Work to be completed: Print, without alteration, the lines that extend from the one holding "另外，mem_alloc 为每个线程创建了 <pthread_t, int>" to the final line of the listing below.

Task data:
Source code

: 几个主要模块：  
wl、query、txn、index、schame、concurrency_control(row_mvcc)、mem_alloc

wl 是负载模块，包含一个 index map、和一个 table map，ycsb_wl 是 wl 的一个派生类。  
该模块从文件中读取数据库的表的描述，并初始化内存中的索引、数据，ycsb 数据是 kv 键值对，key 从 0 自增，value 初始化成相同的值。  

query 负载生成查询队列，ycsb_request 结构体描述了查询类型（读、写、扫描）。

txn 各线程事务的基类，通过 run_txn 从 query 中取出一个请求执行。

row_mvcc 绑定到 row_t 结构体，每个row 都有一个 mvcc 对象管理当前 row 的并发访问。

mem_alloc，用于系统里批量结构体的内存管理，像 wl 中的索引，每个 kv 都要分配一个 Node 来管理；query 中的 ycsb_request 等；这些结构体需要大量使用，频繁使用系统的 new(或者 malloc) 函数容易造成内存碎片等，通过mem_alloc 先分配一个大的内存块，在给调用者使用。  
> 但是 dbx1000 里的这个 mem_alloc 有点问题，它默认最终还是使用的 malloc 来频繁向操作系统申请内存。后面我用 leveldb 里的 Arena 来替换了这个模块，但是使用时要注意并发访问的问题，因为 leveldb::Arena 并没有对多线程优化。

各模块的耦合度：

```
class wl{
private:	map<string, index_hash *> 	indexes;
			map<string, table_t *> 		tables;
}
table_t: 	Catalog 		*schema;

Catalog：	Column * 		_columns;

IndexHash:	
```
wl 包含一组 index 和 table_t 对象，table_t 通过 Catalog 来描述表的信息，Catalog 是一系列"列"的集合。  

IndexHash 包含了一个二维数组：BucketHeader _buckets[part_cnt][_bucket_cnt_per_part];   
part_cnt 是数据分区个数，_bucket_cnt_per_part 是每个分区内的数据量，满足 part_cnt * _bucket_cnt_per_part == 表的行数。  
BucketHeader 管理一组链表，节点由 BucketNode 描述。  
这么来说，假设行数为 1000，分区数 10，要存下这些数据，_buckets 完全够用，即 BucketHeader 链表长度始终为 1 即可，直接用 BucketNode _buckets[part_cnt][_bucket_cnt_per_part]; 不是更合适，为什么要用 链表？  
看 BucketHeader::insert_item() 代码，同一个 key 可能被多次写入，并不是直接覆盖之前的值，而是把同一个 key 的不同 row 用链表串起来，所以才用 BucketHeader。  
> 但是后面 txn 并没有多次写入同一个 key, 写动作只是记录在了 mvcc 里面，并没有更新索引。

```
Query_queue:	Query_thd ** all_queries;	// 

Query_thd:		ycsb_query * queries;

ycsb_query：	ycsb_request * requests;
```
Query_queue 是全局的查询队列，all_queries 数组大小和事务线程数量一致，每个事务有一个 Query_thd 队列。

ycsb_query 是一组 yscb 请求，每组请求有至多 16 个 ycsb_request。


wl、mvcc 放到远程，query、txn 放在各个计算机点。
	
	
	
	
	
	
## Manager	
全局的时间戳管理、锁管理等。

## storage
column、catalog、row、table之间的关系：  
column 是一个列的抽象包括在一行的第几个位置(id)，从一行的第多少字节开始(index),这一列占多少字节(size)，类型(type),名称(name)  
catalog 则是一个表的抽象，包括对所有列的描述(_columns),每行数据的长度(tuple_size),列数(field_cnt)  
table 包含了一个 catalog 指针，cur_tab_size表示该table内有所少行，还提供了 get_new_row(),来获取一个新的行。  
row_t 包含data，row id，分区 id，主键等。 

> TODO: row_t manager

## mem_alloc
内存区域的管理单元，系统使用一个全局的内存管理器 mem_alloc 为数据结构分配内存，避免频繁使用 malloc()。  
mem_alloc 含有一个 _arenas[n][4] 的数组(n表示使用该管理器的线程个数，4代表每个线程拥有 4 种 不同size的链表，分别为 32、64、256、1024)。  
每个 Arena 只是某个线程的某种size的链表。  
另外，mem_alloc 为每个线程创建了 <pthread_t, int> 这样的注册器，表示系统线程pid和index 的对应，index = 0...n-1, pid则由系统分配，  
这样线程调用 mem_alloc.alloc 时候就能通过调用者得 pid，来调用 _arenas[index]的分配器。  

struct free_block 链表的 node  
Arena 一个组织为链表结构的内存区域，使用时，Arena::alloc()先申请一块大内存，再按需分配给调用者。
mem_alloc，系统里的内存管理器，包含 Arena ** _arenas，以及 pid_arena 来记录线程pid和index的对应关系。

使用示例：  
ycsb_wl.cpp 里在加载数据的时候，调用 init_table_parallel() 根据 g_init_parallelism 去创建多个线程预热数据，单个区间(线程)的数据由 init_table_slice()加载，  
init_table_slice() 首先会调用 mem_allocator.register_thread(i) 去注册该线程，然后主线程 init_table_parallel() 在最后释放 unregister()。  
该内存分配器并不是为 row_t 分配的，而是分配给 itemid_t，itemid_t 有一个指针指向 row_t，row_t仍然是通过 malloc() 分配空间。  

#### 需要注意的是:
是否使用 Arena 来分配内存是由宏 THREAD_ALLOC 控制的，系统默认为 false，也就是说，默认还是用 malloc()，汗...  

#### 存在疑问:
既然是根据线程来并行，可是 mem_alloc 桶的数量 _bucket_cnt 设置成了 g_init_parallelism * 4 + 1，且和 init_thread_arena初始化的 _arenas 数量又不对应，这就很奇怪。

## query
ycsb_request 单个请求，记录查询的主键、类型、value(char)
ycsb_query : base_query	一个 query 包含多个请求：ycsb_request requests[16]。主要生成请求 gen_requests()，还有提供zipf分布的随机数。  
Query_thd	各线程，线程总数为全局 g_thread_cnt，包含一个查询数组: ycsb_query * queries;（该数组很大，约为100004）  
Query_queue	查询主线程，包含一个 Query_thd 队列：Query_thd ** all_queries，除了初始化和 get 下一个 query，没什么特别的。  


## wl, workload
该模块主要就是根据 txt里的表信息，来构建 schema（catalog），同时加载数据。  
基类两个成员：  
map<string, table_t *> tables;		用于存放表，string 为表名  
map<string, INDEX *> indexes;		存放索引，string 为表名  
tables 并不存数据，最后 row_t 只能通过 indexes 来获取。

Finished exercise:
另外，mem_alloc 为每个线程创建了 <pthread_t, int> 这样的注册器，表示系统线程pid和index 的对应，index = 0...n-1, pid则由系统分配，  
这样线程调用 mem_alloc.alloc 时候就能通过调用者得 pid，来调用 _arenas[index]的分配器。  

struct free_block 链表的 node  
Arena 一个组织为链表结构的内存区域，使用时，Arena::alloc()先申请一块大内存，再按需分配给调用者。
mem_alloc，系统里的内存管理器，包含 Arena ** _arenas，以及 pid_arena 来记录线程pid和index的对应关系。

使用示例：  
ycsb_wl.cpp 里在加载数据的时候，调用 init_table_parallel() 根据 g_init_parallelism 去创建多个线程预热数据，单个区间(线程)的数据由 init_table_slice()加载，  
init_table_slice() 首先会调用 mem_allocator.register_thread(i) 去注册该线程，然后主线程 init_table_parallel() 在最后释放 unregister()。  
该内存分配器并不是为 row_t 分配的，而是分配给 itemid_t，itemid_t 有一个指针指向 row_t，row_t仍然是通过 malloc() 分配空间。  

#### 需要注意的是:
是否使用 Arena 来分配内存是由宏 THREAD_ALLOC 控制的，系统默认为 false，也就是说，默认还是用 malloc()，汗...  

#### 存在疑问:
既然是根据线程来并行，可是 mem_alloc 桶的数量 _bucket_cnt 设置成了 g_init_parallelism * 4 + 1，且和 init_thread_arena初始化的 _arenas 数量又不对应，这就很奇怪。

## query
ycsb_request 单个请求，记录查询的主键、类型、value(char)
ycsb_query : base_query	一个 query 包含多个请求：ycsb_request requests[16]。主要生成请求 gen_requests()，还有提供zipf分布的随机数。  
Query_thd	各线程，线程总数为全局 g_thread_cnt，包含一个查询数组: ycsb_query * queries;（该数组很大，约为100004）  
Query_queue	查询主线程，包含一个 Query_thd 队列：Query_thd ** all_queries，除了初始化和 get 下一个 query，没什么特别的。  


## wl, workload
该模块主要就是根据 txt里的表信息，来构建 schema（catalog），同时加载数据。  
基类两个成员：  
map<string, table_t *> tables;		用于存放表，string 为表名  
map<string, INDEX *> indexes;		存放索引，string 为表名  
tables 并不存数据，最后 row_t 只能通过 indexes 来获取。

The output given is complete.